年金への国庫負担2分の1への引き上げは、一体改革論議以前の課題であり、本来は国の歳出見直しの中で検討されるべき筋合いのものである。にもかかわらず、それが消費税引き上げの口実とされているところに、素案の中心的な狙いが示されている。
第三に、素案でも言及しているように、1999年度に消費税は年金等のために使用するという「福祉目的税化」が行われ、その後の高齢化進展で税率5%では社会保障財源としては不足する状況となっている。このことからも明らかなように、消費税を福祉目的税とすることは、繰り返し消費税の引き上げか社会保障給付の抑制かという分断を国民に迫る結果になりかねない。その反面で、一般会計での軍事費の聖域化を黙認することにもなりかねない。

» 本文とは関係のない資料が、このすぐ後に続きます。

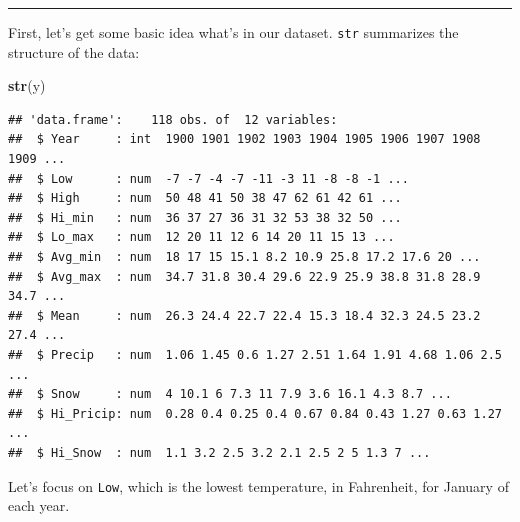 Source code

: \documentclass[]{article}
\newenvironment{Shaded}{\begin{snugshade}}{\end{snugshade}}
\newcommand{\KeywordTok}[1]{\textcolor[rgb]{0.13,0.29,0.53}{\textbf{#1}}}
\newcommand{\NormalTok}[1]{#1}
\begin{document}
\begin{center}\rule{0.5\linewidth}{\linethickness}\end{center}

First, let's get some basic idea what's in our dataset. \texttt{str}
summarizes the structure of the data:

\begin{Shaded}
\begin{Highlighting}[]
\KeywordTok{str}\NormalTok{(y)}
\end{Highlighting}
\end{Shaded}

\begin{verbatim}
## 'data.frame':    118 obs. of  12 variables:
##  $ Year     : int  1900 1901 1902 1903 1904 1905 1906 1907 1908 1909 ...
##  $ Low      : num  -7 -7 -4 -7 -11 -3 11 -8 -8 -1 ...
##  $ High     : num  50 48 41 50 38 47 62 61 42 61 ...
##  $ Hi_min   : num  36 37 27 36 31 32 53 38 32 50 ...
##  $ Lo_max   : num  12 20 11 12 6 14 20 11 15 13 ...
##  $ Avg_min  : num  18 17 15 15.1 8.2 10.9 25.8 17.2 17.6 20 ...
##  $ Avg_max  : num  34.7 31.8 30.4 29.6 22.9 25.9 38.8 31.8 28.9 34.7 ...
##  $ Mean     : num  26.3 24.4 22.7 22.4 15.3 18.4 32.3 24.5 23.2 27.4 ...
##  $ Precip   : num  1.06 1.45 0.6 1.27 2.51 1.64 1.91 4.68 1.06 2.5 ...
##  $ Snow     : num  4 10.1 6 7.3 11 7.9 3.6 16.1 4.3 8.7 ...
##  $ Hi_Pricip: num  0.28 0.4 0.25 0.4 0.67 0.84 0.43 1.27 0.63 1.27 ...
##  $ Hi_Snow  : num  1.1 3.2 2.5 3.2 2.1 2.5 2 5 1.3 7 ...
\end{verbatim}

Let's focus on \texttt{Low}, which is the lowest temperature, in
Fahrenheit, for January of each year.
\end{document}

第四に、税制改革の課題として、消費税率引き上げに伴う累進性の低下から「所得税の負担水準をこれ以上低下」させることに慎重としながら、2012年度から5%引き下げられる法人税率については「引き続き」引き下げを検討課題としていることである。
一部大企業だけで、256兆円もの内部留保をため込み、日本では最も担税能力の高い大企業に応分の負担を求めなければ社会保障の持続可能性を確保する財源確保はできないという当然のことがないがしろにされている。
第五に、消費税率引き上げの突破口として、衆議院議員定数の80削減、独立行政法人改革などの行政改革、公務員給与削減のための特別措置法の早期成立など強調されるという、為にする論が展開されていることである。

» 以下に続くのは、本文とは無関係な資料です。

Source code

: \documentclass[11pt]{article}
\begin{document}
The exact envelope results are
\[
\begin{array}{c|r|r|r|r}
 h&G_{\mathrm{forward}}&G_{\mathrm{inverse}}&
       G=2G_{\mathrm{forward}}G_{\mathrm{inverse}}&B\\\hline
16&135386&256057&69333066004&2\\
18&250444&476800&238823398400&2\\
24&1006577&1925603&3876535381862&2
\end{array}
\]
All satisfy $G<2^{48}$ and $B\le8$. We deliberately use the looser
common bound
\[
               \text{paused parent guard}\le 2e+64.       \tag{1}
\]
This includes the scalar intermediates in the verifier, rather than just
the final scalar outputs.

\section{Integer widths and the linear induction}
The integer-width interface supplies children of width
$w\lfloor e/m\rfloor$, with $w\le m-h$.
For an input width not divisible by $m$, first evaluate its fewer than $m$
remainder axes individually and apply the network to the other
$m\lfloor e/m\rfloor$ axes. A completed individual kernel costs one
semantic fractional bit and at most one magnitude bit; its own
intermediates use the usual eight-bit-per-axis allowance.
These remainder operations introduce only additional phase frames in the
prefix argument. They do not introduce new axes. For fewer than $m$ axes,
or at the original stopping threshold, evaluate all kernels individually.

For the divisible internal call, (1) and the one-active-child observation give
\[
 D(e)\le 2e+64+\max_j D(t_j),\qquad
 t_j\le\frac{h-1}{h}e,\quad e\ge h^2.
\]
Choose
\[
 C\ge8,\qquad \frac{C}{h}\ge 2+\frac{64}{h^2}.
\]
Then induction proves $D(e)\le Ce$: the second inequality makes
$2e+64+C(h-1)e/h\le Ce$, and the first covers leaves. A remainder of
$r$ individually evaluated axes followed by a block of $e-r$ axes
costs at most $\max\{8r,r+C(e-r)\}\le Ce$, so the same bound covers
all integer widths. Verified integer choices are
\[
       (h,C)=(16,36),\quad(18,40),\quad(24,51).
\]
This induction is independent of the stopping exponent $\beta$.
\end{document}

議員定数の削減は、主権者国民の意思を国会に反映させるという民主主義の課題であり、庶民増税を押し付けるための口実としては逆立ちしている。民主党政権が行った事業仕分けでも明らかなように、行政改革では財政効果を生じさせる結果は生まれない上に、公務公共サービスの低下に直結し、公務の民営化が新たな利権構造を生み出すという皮肉な結果の元凶となっている。
(3) 素案は、「社会保障給付や負担の公正性、明確性を確保するためのインフラとして、社会保障・税番号制度の導入」も強調している。国家が国民のすべてを監視する社会をさらに推し進めるとともに、負担に見合った給付という応益負担の社会保障への変質を加速させるための「インフラ」となることも確実なものであり、賛成しがたいものである。

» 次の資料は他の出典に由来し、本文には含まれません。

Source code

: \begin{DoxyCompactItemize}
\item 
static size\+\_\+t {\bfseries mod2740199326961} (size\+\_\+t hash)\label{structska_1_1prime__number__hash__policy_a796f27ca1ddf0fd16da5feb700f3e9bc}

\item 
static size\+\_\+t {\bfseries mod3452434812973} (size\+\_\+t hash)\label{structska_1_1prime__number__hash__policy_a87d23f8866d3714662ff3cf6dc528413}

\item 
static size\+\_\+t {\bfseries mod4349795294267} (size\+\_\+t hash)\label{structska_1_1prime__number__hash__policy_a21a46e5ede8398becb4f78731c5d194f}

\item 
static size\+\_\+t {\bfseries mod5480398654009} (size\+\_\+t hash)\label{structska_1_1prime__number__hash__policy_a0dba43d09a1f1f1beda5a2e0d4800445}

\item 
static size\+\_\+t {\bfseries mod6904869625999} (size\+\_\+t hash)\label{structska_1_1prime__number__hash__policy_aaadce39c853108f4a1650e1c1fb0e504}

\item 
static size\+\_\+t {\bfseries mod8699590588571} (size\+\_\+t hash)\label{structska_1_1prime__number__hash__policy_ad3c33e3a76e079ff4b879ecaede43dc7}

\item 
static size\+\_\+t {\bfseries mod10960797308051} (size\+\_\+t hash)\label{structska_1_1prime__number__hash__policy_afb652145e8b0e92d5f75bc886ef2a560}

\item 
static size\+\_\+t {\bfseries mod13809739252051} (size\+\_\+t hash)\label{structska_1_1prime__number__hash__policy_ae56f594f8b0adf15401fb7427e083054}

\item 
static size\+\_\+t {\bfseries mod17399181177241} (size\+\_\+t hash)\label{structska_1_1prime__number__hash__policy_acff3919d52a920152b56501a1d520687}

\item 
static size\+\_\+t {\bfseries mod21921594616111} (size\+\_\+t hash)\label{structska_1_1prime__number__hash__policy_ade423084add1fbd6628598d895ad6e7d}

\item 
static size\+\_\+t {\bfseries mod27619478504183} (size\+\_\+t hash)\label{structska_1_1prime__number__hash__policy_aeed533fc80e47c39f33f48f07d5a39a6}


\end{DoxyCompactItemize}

(4) 我が国の社会保障制度の不十分さは、リーマンショック直後に雇用を奪われた非正規労働者などの深刻な生活実態でも、「3.11」東日本大震災の被災者、被災地の現状からも明らかになっている。そのことが可視化された今、政府や政党が論議すべきは、格差と貧困の拡大を食い止めるために社会保障を拡充し、税制度も活用した富の再配分機能の強化策を実施することである。そのためには、富裕層や大企業に応能の負担を求め、安定した良質な雇用と社会保障拡充を中心においた社会の実現を政治の中心課題に位置付けるべきだと考える。
そのことから全労連は、素案にもとづく政党間協議ではなく、国民の実態を直視した施策実施のための国会論戦が徹底されることを強く期待する。